You’ve been following our US 89 videos and blog posts
since the landslide occurred back in February.
You know all about the geotechnical investigation
happening at the site – by now, you’re practically an expert.
You also are aware that the work being performed now will help ADOT determine the best next steps for restoring the route.
You’re even well versed in some of the terminology ... words like extensometer
actually make sense.
Now, if we know you like we think we do, right about now you might be wondering what ADOT’s geotechnical experts do when there isn’t something like a major landslide to contend with.
Are we right?
Hope so, because that’s the subject of this post! Typical projects
ADOT’s geotechnical section plays a very important role in roadway and structural design.
When it comes to a “typical project,” like say a roadway widening, the geotechnical experts are in on the process early on.
It all starts with a project assessment and a look at preliminary plans – this gives the geotechnical group an idea of the project’s scope.
The team will use those preliminary plans to develop an investigation plan. Going by established geotechnical guidelines, the experts will decide where to dig for soil samples, at what intervals and how many samples to get.
Next, the geotechnical investigation plan goes to ADOT’s environmental group for clearance. Once the plan is approved, crews will go out to the field and mark where they’re planning to dig. Arizona Blue Stake is then notified and any underground facility owners (water, gas, electrical) will make sure there are no conflicts.
After that, crews start digging... and digging (pits are typically five-feet deep).
The soil samples are brought to a soils and aggregate lab
so the properties of the soil can be determined.
The analysis tells the geotechnical experts quite a bit, according to ADOT Transportation Engineering Specialist Dhan Harnanan.
He explains that by understanding the type of soil at the site – including its density, moisture content and strength – his team can make recommendations to pavement designers.

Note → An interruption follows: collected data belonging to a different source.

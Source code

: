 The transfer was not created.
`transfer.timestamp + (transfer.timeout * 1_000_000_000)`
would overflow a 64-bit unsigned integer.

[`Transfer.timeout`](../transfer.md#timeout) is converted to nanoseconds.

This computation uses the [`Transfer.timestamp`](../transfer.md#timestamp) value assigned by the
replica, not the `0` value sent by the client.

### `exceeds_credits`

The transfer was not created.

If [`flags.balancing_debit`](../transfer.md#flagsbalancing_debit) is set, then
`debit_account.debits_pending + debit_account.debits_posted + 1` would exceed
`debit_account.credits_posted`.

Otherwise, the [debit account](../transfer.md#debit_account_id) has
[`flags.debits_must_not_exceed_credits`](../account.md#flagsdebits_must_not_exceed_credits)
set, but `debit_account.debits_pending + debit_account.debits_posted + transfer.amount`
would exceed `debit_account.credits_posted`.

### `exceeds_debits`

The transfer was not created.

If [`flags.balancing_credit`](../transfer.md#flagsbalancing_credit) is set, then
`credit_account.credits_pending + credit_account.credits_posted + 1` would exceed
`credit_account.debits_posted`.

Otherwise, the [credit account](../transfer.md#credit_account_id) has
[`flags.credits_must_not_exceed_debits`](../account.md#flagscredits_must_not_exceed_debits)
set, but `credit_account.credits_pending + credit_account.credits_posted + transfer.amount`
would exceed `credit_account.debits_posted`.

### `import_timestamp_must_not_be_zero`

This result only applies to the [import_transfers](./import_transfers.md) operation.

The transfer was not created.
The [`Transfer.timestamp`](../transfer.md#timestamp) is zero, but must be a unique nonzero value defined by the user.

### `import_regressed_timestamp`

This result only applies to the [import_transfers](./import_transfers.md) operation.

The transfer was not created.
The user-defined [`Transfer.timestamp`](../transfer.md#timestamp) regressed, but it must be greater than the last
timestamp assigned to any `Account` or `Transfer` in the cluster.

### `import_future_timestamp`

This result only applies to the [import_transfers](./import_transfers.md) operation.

Basically, if the soil isn’t ideal, designers might have to look at using a thicker pavement. If the soil is really unsuitable, the geotechnical section might recommend building up that support base with additional material or even call for the replacement of the soil with something better for building. But, wait ... that’s not all
Not all projects are as typical as what’s described above. The geotechnical group works closely with and provides technical assistance to the engineering districts and other ADOT sections on other issues on the state highway system, including but not limited to culvert issues (collapse, scour etc), embankment settlements, slope failures and yes, landslides
. The group also assists the engineering districts with any geotechnical aspects of projects for inclusion in the Five-Year Construction Program.
In addition to performing engineering analyses and writing design reports, the group is also responsible for reviewing investigations, reports, and other geotechnical documents prepared by consultants or other government agencies.
In addition to that, the group annually surveys sites within the state highway system for areas of potential rockfall.
“The sites are assigned ratings. Typically the highest rated sites are identified for rockfall mitigation projects to be programmed and included in the Highway Construction Program,” Harnanan said.
The geotechnical group also works closely with the pavement design group in reviewing their Materials Design Reports generated for either pavement rehabilitation or new pavement construction.
Preparation of specifications for the geotechnical aspects of projects is another responsibility of the group.
By the way, this by far isn’t an exhaustive list of what the section is responsible for, but hopefully it gives you a basic idea of what the team does. The importance of the geotechnical group
Safety and the longevity of the road or structure are the overriding goals for the geotechnical group.
And those two factors depend very much on knowing how the land/dirt/rocks/soil will behave.
“If we don’t do all of this, then nobody really has an idea of what they’re building on,” Harnanan said.